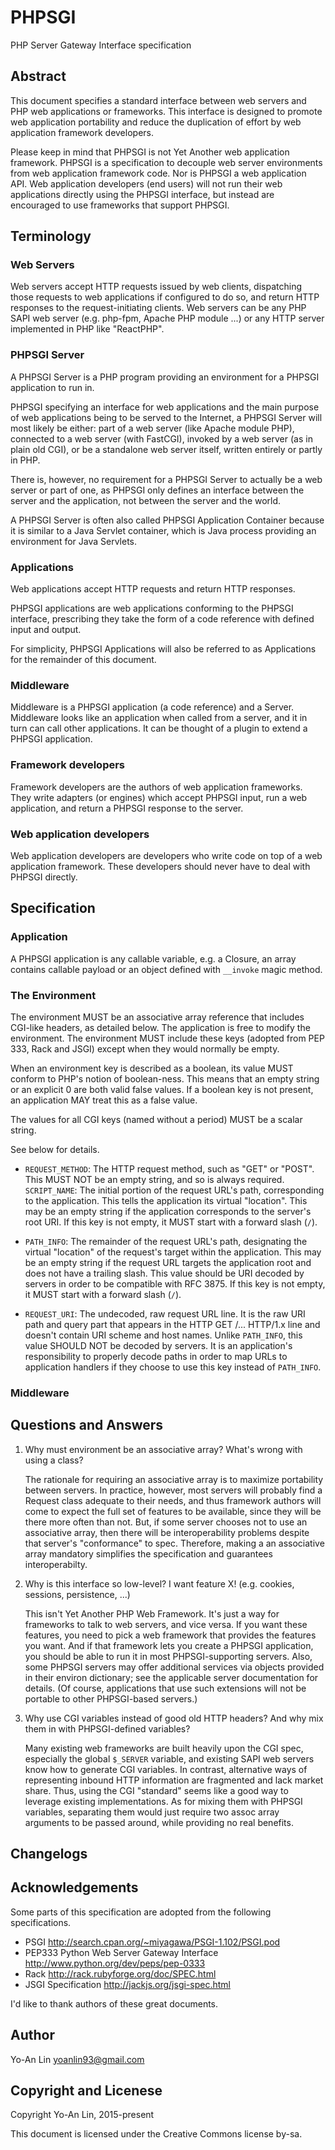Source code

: # PHPSGI

PHP Server Gateway Interface specification

## Abstract

This document specifies a standard interface between web servers and PHP web applications or frameworks. This interface is designed to promote web application portability and reduce the duplication of effort by web application framework developers.

Please keep in mind that PHPSGI is not Yet Another web application framework.  PHPSGI is a specification to decouple web server environments from web application framework code. Nor is PHPSGI a web application API. Web application developers (end users) will not run their web applications directly using the PHPSGI interface, but instead are encouraged to use frameworks that support PHPSGI.

## Terminology

### Web Servers

Web servers accept HTTP requests issued by web clients, dispatching those requests to web applications if configured to do so, and return HTTP responses to the request-initiating clients. Web servers can be any PHP SAPI web server (e.g. php-fpm, Apache PHP module ...) or any HTTP server implemented in PHP like "ReactPHP".

### PHPSGI Server

A PHPSGI Server is a PHP program providing an environment for a PHPSGI application to run in.

PHPSGI specifying an interface for web applications and the main purpose of web applications being to be served to the Internet, a PHPSGI Server will most likely be either: part of a web server (like Apache module PHP), connected to a web server (with FastCGI), invoked by a web server (as in plain old CGI), or be a standalone web server itself, written entirely or partly in PHP.

There is, however, no requirement for a PHPSGI Server to actually be a web server or part of one, as PHPSGI only defines an interface between the server and the application, not between the server and the world.

A PHPSGI Server is often also called PHPSGI Application Container because it is similar to a Java Servlet container, which is Java process providing an environment for Java Servlets.

### Applications

Web applications accept HTTP requests and return HTTP responses.

PHPSGI applications are web applications conforming to the PHPSGI interface, prescribing they take the form of a code reference with defined input and output.

For simplicity, PHPSGI Applications will also be referred to as Applications for the remainder of this document.

### Middleware 

Middleware is a PHPSGI application (a code reference) and a Server. Middleware looks like an application when called from a server, and it in turn can call other applications. It can be thought of a plugin to extend a PHPSGI application.

### Framework developers 

Framework developers are the authors of web application frameworks. They write adapters (or engines) which accept PHPSGI input, run a web application, and return a PHPSGI response to the server.

### Web application developers 

Web application developers are developers who write code on top of a web application framework. These developers should never have to deal with PHPSGI directly.

## Specification

### Application

A PHPSGI application is any callable variable, e.g. a Closure, an array contains callable payload or an object defined with `__invoke` magic method.


### The Environment

The environment MUST be an associative array reference that includes CGI-like
headers, as detailed below. The application is free to modify the environment.
The environment MUST include these keys (adopted from PEP 333, Rack and JSGI)
except when they would normally be empty.

When an environment key is described as a boolean, its value MUST conform to
PHP's notion of boolean-ness. This means that an empty string or an explicit 0
are both valid false values. If a boolean key is not present, an application
MAY treat this as a false value.

The values for all CGI keys (named without a period) MUST be a scalar string.

See below for details.

* `REQUEST_METHOD`: The HTTP request method, such as "GET" or "POST". This MUST
NOT be an empty string, and so is always required.  `SCRIPT_NAME`: The initial
portion of the request URL's path, corresponding to the application. This tells
the application its virtual "location". This may be an empty string if the
application corresponds to the server's root URI.  If this key is not empty, it
MUST start with a forward slash (`/`).

* `PATH_INFO`: The remainder of the request URL's path, designating the virtual
"location" of the request's target within the application. This may be an empty
string if the request URL targets the application root and does not have a
trailing slash. This value should be URI decoded by servers in order to be
compatible with RFC 3875.  If this key is not empty, it MUST start with a
forward slash (`/`).

* `REQUEST_URI`: The undecoded, raw request URL line. It is the raw URI path and
query part that appears in the HTTP GET /... HTTP/1.x line and doesn't contain
URI scheme and host names.  Unlike `PATH_INFO`, this value SHOULD NOT be
decoded by servers. It is an application's responsibility to properly decode
paths in order to map URLs to application handlers if they choose to use this
key instead of `PATH_INFO`.

### Middleware


## Questions and Answers

1. Why must environment be an associative array? What's wrong with using a class?

	The rationale for requiring an associative array is to maximize portability between servers. In practice, however, most servers will probably find a Request class adequate to their needs, and thus framework authors will come to expect the full set of features to be available, since they will be there more often than not.
	But, if some server chooses not to use an associative array, then there will be interoperability problems despite that server's "conformance" to spec.
Therefore, making a an associative array mandatory simplifies the specification and guarantees interoperabilty.
2. Why is this interface so low-level? I want feature X! (e.g. cookies, sessions, persistence, ...)

	This isn't Yet Another PHP Web Framework. It's just a way for frameworks to talk to web servers, and vice versa. If you want these features, you need to pick a web framework that provides the features you want. And if that framework lets you create a PHPSGI application, you should be able to run it in most PHPSGI-supporting servers. 
	Also, some PHPSGI servers may offer additional services via objects provided in their environ dictionary; see the applicable server documentation for details. (Of course, applications that use such extensions will not be portable to other PHPSGI-based servers.)
3. Why use CGI variables instead of good old HTTP headers? And why mix them in with PHPSGI-defined variables?

	Many existing web frameworks are built heavily upon the CGI spec, especially the global `$_SERVER` variable, and existing SAPI web servers know how to generate CGI variables. In contrast, alternative ways of representing inbound HTTP information are fragmented and lack market share.
	Thus, using the CGI "standard" seems like a good way to leverage existing implementations. As for mixing them with PHPSGI variables, separating them would just require two assoc array  arguments to be passed around, while providing no real benefits.

## Changelogs


## Acknowledgements

Some parts of this specification are adopted from the following specifications.

- PSGI http://search.cpan.org/~miyagawa/PSGI-1.102/PSGI.pod
- PEP333 Python Web Server Gateway Interface http://www.python.org/dev/peps/pep-0333
- Rack http://rack.rubyforge.org/doc/SPEC.html
- JSGI Specification http://jackjs.org/jsgi-spec.html

I'd like to thank authors of these great documents.

## Author

Yo-An Lin <yoanlin93@gmail.com>

## Copyright and Licenese

Copyright Yo-An Lin, 2015-present

This document is licensed under the Creative Commons license by-sa.




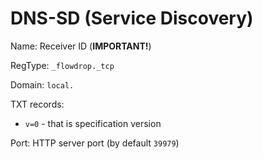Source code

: # DNS-SD (Service Discovery)

Name: Receiver ID (**IMPORTANT!**)

RegType: `_flowdrop._tcp`

Domain: `local.`

TXT records:
- `v=0` - that is specification version

Port: HTTP server port (by default `39979`)
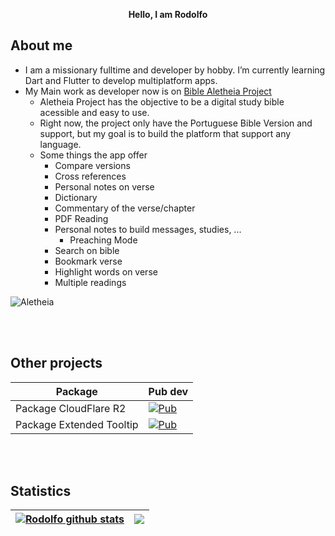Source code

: <p align="center"><b>Hello, I am Rodolfo</b></p>

## About me

* I am a missionary fulltime and developer by hobby. I’m currently learning Dart and Flutter to develop multiplatform apps.
* My Main work as developer now is on [Bible Aletheia Project](https://github.com/rodolfogoulart/aletheia-core-model)
  * Aletheia Project has the objective to be a digital study bible acessible and easy to use.
  * Right now, the project only have the Portuguese Bible Version and support, but my goal is to build the platform that support any language.
  * Some things the app offer
    * Compare versions
    * Cross references
    * Personal notes on verse
    * Dictionary
    * Commentary of the verse/chapter
    * PDF Reading
    * Personal notes to build messages, studies, ...
      * Preaching Mode
    * Search on bible
    * Bookmark verse
    * Highlight words on verse
    * Multiple readings

![Aletheia](https://github.com/user-attachments/assets/21113a74-1f9b-4aac-9395-bf31fa0ed73b)

<br />
<br />

## Other projects

| Package                    | Pub dev|
| -------------------------- | ----------------------------------------------------------------------------------------------------- |
| Package CloudFlare R2      | [![Pub](https://img.shields.io/pub/v/cloudflare_r2?color=blue)](https://pub.dev/packages/cloudflare_r2) |
| Package Extended Tooltip   | [![Pub](https://img.shields.io/pub/v/extended_tooltip?color=blue)](https://pub.dev/packages/extended_tooltip) |


<br />
<br />

## Statistics


| <a href="https://github.com/anuraghazra/github-readme-stats"><img align="center" src="https://github-readme-stats.vercel.app/api?username=rodolfogoulart&show_icons=true&include_all_commits=true&theme=buefy&hide_border=true" alt="Rodolfo github stats" /></a> | <a href="https://github.com/anuraghazra/github-readme-stats"><img align="center" src="https://github-readme-stats.vercel.app/api/top-langs/?username=rodolfogoulart&layout=compact&theme=buefy&hide_border=true" /></a> |
| ------------------------------------------------------------------------------------------------------------------------------------------------------------------------------------------------------------------------------------------------------------------- | ------------------------------------------------------------------------------------------------------------------------------------------------------------------------------------------------------------------------- |

<!--
**rodolfogoulart/rodolfogoulart** is a ✨ _special_ ✨ repository because its `README.md` (this file) appears on your GitHub profile.

Here are some ideas to get you started:

- 🔭 I’m currently working on ...
- 🌱 I’m currently learning ...
- 👯 I’m looking to collaborate on ...
- 🤔 I’m looking for help with ...
- 💬 Ask me about ...
- 📫 How to reach me: ...
- 😄 Pronouns: ...
- ⚡ Fun fact: ...
-->
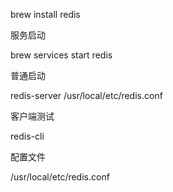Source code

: brew install redis

服务启动

brew services start redis

普通启动

redis-server /usr/local/etc/redis.conf



客户端测试

redis-cli



配置文件

/usr/local/etc/redis.conf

◆ ◆ ◆ ◆ ◆ ◆ ◆

■ Directions
For this exercise, repeat exactly the lines of the data above from the one with "The values for" down to the one with "NOT be an empty", both end lines included.

■ Expected answer
The values for all CGI keys (named without a period) MUST be a scalar string.

See below for details.

* `REQUEST_METHOD`: The HTTP request method, such as "GET" or "POST". This MUST
NOT be an empty string, and so is always required.  `SCRIPT_NAME`: The initial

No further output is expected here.